“Make new friends, but keep the old.
One is silver and the other gold”
So go the words of a song more than a few of you will know, and might even have sung, as a canon, perhaps – silvery threads of melody weaving their magic in the flickering gold of a campfire’s light, round and round. “Make new …. make new …. make…new…”, “gold ... gold ... gold.” In such moments of collective creation and re-creation is a lifelong love of music born.
“Bumps” is the word that editor Colin Eatock chooses in this month’s Opener, on page 6, to describe the process of gently nudging you, esteemed reader, toward events we’d like you to notice. “Ten bumps” is his ambitious title, and indeed he delivers ten – spread judiciously throughout the upcoming season.
So what the heck. Here’s my two cents worth on the bumpy theme: ladies and gentlemen, direct your attention, if you will, to Row J, seat 11, Jane Mallett Theatre, St. Lawrence Centre, April 8, 2010, at, let’s say, 9.15pm. That’s me sitting there, perhaps reading the always interesting programme notes, but mostly just waiting for the single work in the second half of the evening’s concert to start.
For the audience at the evening’s Music Toronto concert, the featured performers are indeed old friends. The Tokyo String Quartet has been coming to Music Toronto almost every year since 1974 (albeit with some changes in personnel). Even for subscribers who haven’t been around that long, there’s a heightened sense of connection with the ensemble, because this is the fourth concert of six, over a three year period, encompassing the entire Beethoven string quartet cycle.
So, April 8, 2010 at 9.15, in seat J11, I will sit awaiting the moment when the disquieting opening notes of Beethoven’s ninth string quartet (the Quartet in C Major, Op. 59, No.3 ‑the last of the three named Rasumovsky) start to spread like smoky gold into the attentive air.
That moment, when it arrives, will be a “bump” of a different kind for me – the kind that I’m told time-travellers experience, touching down. You see, on April 10 2010, it will be exactly 33 years and 333 days since the start of the most significant two weeks of my musical life. And on the final night of that two weeks (May 10-21 1976) I sat, same hall, roughly same spot, while another eminent string quartet, alas long silenced, wrapped the tendrils of those same uncompromising chords around my much younger heart.
It wasn’t called the Jane Mallett Theatre in those days, it was the Town Hall. And the series was not called Music Toronto, it was called Music at the Centre. It was the year of the Montreal Olympics, so the Amadeus String Quartet’s six-concert-in-two-weeks performance of the entire 17 quartet cycle was predictably described in Olympian terms. And the cycle was performed not in the order Beethoven wrote the quartets (which is what the Tokyo is doing) but in a mesmerizing mixture of early, middle and late quartets in each programme. And this work, the third Rasumovsky, was, as I mentioned, the very final work in the final concert of the two weeks.
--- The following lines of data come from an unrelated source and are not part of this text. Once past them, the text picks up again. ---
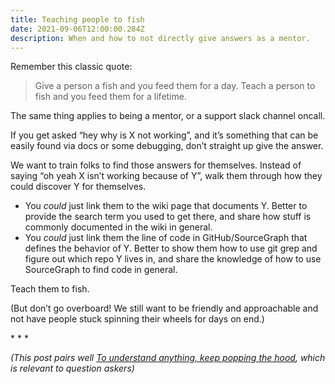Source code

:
 ```yaml
---
title: Teaching people to fish
date: 2021-09-06T12:00:00.284Z
description: When and how to not directly give answers as a mentor.
---
```


Remember this classic quote:

> Give a person a fish and you feed them for a day. Teach a person to fish and you feed them for a lifetime.

The same thing applies to being a mentor, or a support slack channel oncall.

If you get asked “hey why is X not working”, and it’s something that can be
easily found via docs or some debugging, don’t straight up give the answer.

We want to train folks to find those answers for themselves. Instead of saying
“oh yeah X isn’t working because of Y”, walk them through how they could discover
Y for themselves.

- You _could_ just link them to the wiki page that documents Y. Better to provide
  the search term you used to get there, and share how stuff is commonly
  documented in the wiki in general.
- You _could_ just link them the line of code in GitHub/SourceGraph that defines
  the behavior of Y. Better to show them how to use git grep and figure out which
  repo Y lives in, and share the knowledge of how to use SourceGraph to find code
  in general.

Teach them to fish.

(But don’t go overboard! We still want to be friendly and approachable and not
have people stuck spinning their wheels for days on end.)

\* * *

_(This post pairs well [To understand anything, keep popping the hood][pop-the-hood],
which is relevant to question askers)_

[pop-the-hood]: https://blog.larah.me/pop-the-hood/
If you’d asked me, I’d have argued till the cows came home for the final opus of the cycle to be one of the late quartets – probably the Grosse Fugue. I had loved some Beethoven from my teens, especially the Emperor, and the Waldstein Sonata. But barely a year before this time, in my early twenties, I had been introduced to his late quartets, and my sense of music’s power – to express the inexpressible – had been changed forever.
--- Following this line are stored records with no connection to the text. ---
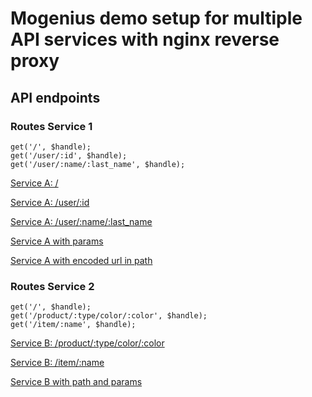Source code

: # Mogenius demo setup for multiple API services with nginx reverse proxy

## API endpoints

### Routes Service 1
```
get('/', $handle);
get('/user/:id', $handle);
get('/user/:name/:last_name', $handle);
```

[Service A: /](/service/1)

[Service A: /user/:id](/service/1/user/foo)

[Service A: /user/:name/:last_name](/service/1/user/foo/bar)

[Service A with params](/service/1?param1=value1)

[Service A with encoded url in path](/service/1/redirect/:url|url-encode)

### Routes Service 2
```
get('/', $handle);
get('/product/:type/color/:color', $handle);
get('/item/:name', $handle);
```

[Service B: /product/:type/color/:color](/service/2/product/e-class/color/gray)

[Service B: /item/:name](/service/2/item/t-shirt)

[Service B with path and params](/service/2/new/route2?param1=value1)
So my assumption back in 1976, I suppose, would have been that the older Beethoven would have been as dismissive of his younger self as I then was. The third Rasumovsky, May 21, 1976, changed that for me. From its smoky opening to the unfussy simplicity of its close, it was all-encompassing, early and late, old and new.
I was new to town. But since that day, that concert series in that hall has stood for me as a hallmark of chamber music as it should be experienced – the right size hall for the audience’s attentiveness to be a palpable part of things, and above all, as the years roll by, a sense of curatorial connectedness, of continuity and change.
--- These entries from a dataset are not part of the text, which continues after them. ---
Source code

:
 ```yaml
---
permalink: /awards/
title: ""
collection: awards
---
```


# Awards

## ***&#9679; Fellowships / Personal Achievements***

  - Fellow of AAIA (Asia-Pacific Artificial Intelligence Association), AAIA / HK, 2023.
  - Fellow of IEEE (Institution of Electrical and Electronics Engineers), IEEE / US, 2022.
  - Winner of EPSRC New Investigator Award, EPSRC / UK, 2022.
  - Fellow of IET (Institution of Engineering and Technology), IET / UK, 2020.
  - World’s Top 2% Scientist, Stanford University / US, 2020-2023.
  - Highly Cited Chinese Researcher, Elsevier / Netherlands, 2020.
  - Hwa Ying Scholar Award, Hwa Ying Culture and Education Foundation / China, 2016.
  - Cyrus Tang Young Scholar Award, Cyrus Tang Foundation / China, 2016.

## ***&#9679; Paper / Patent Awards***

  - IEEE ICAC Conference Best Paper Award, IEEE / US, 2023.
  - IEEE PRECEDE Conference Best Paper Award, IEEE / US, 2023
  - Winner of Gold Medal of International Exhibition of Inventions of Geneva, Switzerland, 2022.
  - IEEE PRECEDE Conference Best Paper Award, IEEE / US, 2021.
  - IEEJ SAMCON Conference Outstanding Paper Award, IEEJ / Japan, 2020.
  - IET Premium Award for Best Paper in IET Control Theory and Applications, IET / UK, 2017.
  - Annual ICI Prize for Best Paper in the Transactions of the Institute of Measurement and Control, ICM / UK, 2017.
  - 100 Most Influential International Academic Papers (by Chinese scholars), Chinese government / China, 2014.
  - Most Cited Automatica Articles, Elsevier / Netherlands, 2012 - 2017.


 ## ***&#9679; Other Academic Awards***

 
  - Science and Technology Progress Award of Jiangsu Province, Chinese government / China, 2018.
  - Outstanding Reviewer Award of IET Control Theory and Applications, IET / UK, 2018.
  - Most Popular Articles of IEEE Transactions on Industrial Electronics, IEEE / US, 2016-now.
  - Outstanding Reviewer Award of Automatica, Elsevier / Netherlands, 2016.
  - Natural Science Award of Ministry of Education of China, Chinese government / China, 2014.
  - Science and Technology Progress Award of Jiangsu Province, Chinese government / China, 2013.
Now I am sitting looking at the Music Toronto (“Music at the Centre”) season brochure for 1981 – their tenth anniversary season: listed under piano recitals we have Anton Kuerti, Arthur Ozolins, Andras Schiff, Alfred Brendel, Jean-Philippe Collard , Emanuel Ax. “Aha,” you say, “in those days they could afford to bring in the truly greats.” But if you say so, you are missing a fundamental point. To give but one example: Andras Schiff, in this brochure’s words is “the young Hungarian virtuoso.” And the Sunday “Introductions” series that year asks audiences to take a chance on such unknowns (to us anyway)as Peter Oundjian, Norbert Kraft and Bonnie Silver, and Catherine Robbin.
New friends and old, a lobby where people recognize, nod and greet, a sense of history, continuity and adventure, for presenter, artists, and audience alike – these are the things that a chamber series with a pedigree, in a truly chamber-sized venue, continues to offer.
Like everyone around here, I’m getting a bit giddy as excitement over the new Koerner Hall mounts.
So, welcome, new friend. But, on that night I have a date with someone I’ve known a long time.